Streaming Data I (David Scott, organizer)
Suhrid Balakrishnan (Rutgers University)
A Streaming/Sequential Algorithm for Learning Sparse Classifiers
Thursday 2:00-2:30, Fountain III
Abstract:
Classifiers favoring sparse solutions, such as support vector
machines, the relevance vector machine, LASSO-regression based
classifiers etc., have proven to be very accurate (in terms of
predictive accuracy) for classification problems in high dimensions.
Sparsity is essential in this domain, as it is regularization of the
classifier function class that results in trained classifiers with
improved generalization performance. However, current algorithms for
training sparse classifiers typically scale quite unfavorably with
respect to the number of data points in training datasets. This talk
outlines both a streaming/online and a multipass but sequential
algorithm for training sparse classifiers for high dimensional data
whose computational complexity and memory requirements make learning on
massive datasets feasible. The central idea that makes this possible is
analysis based on a simple quadratic approximation to the likelihood
function.
Mark Hansen (UCLA)
Viewing Machines: Embedded Coupled Human-observational Systems
Thursday 2:30-3:00, Fountain III
Abstract:
The communications revolution of the 1990's has forever
changed how individuals and organizations exchange information at a
global scale. By combining these technologies with microsensing
capabilities, we directly couple the virtual and physical worlds and
seed the next revolution, the rise of Embedded Networked Sensing
(ENS). This new local revolution seeks to make the world "transparent"
by enabling observation of physical, biological, and chemical
processes up close, and at spatial and temporal details that are
simply impossible with larger-scale traditional remote or manual
sensing. The ability to observe the physical world with high fidelity
permits creation and refinement of models that can make predictions
and eventually even manage the physical world in a range of
application contexts. This has profound implications for scientific
discovery and technological advances.
Through our design, development, and deployment activities at the
Center for Embedded Networked Sensing (CENS), we have found that
effective embedded sensing is not always about the largest number of
the smallest sensors. Robust, scalable and flexible systems require a
layered mix of observational resources, including sensor capabilities,
networking, modeling, and user interaction. Our future observing
systems will employ programmable, adaptive, and autonomous
coordination among heterogeneous embedded devices, to export
information, not just raw data; and fusion of this high-fidelity, in
situ information with external data sources.
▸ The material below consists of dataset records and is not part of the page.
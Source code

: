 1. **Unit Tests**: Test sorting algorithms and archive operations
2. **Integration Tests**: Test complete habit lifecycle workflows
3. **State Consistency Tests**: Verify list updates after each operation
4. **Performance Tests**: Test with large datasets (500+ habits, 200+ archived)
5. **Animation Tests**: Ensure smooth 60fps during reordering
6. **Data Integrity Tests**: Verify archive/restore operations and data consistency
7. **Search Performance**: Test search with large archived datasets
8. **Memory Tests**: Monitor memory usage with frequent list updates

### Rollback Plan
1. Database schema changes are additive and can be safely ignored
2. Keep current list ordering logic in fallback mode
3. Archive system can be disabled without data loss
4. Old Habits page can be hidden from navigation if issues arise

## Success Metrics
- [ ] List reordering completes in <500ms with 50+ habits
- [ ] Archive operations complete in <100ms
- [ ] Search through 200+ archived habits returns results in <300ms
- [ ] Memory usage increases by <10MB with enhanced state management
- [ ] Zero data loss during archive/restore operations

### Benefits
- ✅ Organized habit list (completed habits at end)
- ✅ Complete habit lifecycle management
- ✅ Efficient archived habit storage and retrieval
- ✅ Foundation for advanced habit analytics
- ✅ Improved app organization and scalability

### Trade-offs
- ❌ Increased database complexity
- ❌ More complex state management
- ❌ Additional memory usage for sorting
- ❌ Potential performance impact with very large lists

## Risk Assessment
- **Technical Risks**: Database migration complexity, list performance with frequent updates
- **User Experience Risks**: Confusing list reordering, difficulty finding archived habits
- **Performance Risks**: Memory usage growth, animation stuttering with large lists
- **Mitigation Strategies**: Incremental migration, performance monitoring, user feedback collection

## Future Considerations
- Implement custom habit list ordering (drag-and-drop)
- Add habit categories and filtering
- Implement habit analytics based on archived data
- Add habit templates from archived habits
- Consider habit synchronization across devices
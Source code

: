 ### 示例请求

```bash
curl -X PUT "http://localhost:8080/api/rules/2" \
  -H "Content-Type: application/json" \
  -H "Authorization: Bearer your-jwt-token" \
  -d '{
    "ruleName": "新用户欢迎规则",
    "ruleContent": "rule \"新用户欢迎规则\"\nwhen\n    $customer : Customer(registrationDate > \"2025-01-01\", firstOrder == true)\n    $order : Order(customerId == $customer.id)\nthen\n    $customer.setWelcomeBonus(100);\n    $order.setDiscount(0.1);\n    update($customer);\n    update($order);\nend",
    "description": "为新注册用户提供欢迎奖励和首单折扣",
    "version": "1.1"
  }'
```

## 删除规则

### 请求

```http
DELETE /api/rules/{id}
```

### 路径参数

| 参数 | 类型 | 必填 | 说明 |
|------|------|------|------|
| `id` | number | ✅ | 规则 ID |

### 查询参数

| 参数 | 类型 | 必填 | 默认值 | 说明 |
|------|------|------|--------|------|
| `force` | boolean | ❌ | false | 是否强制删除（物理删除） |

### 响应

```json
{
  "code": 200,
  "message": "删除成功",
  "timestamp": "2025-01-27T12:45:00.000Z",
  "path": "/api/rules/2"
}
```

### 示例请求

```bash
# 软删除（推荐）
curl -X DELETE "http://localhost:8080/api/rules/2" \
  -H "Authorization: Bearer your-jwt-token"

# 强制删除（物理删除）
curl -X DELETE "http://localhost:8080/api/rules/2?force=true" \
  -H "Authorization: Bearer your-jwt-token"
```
In this talk, we will
characterize the role of "data scientists" in architecting ENS
technologies, in developing data formats, communication protocols and
software systems which provide rich feedback loops between
environmental phenomena, the operational characteristics of sensing
systems, human-orchestrated design and data analysis and inference.
We will consider two use cases. First, with the growing recognition
that significant advancements in environmental research and protection
of environmental quality must be associated with a better
understanding of the dynamics of complex ecological systems, there has
been an expanded national and international focus on the development
of environmental observatories to facilitate research at multiple
spatial and temporal scales. The existing and proposed systems of
environmental observatories share a common mission to support new
research through innovations in sensing and informatics. Because
environmental observatories will create massive amounts of new data,
there are important concerns as to how researchers will access these
data streams in real time, how data be will analyzed and models
developed, and how instrumentation used by individual researchers will
be linked with data streams from the observatory instruments.
In the second use case, we consider applications of ENS outside of
scientific, engineering and industrial settings. These projects are
not managed by a central agency or institution, but are deployed by
private citizens and operate in personal, social or "urban" spaces.
These applications are attractive because they offer a tremendous
range of possibilities for data sharing experiences and for enabling
social exchange. They require new algorithms and software mechanisms
because unlike scientific applications of distributed sensing, a
single system is widely distributed, intermittently connected, and
privately administered; and unlike traditional Internet applications
the physical inputs are critical to the behavior.
David Marchette (George Mason University and Naval Surface Warfare Center)
Analysis of Streaming Text
Thursday 3:00-3:30, Fountain III
Abstract:
We consider the problem of analysing streaming text, such as news feeds or email streams.
Models based on simple word frequency statistics are used to characterize the different
topics within the stream, providing a clustering of the documents in real time. These methods
show that very simple statistics can be used to extract interesting information from the stream.
Documents are linked together based on their word co-occurrence, producing a time series of
graphs which can be used for further analysis of the stream. Methods for updating the models
of the text are discussed and illustrated on real data, and limitations of the methodology will be
discussed.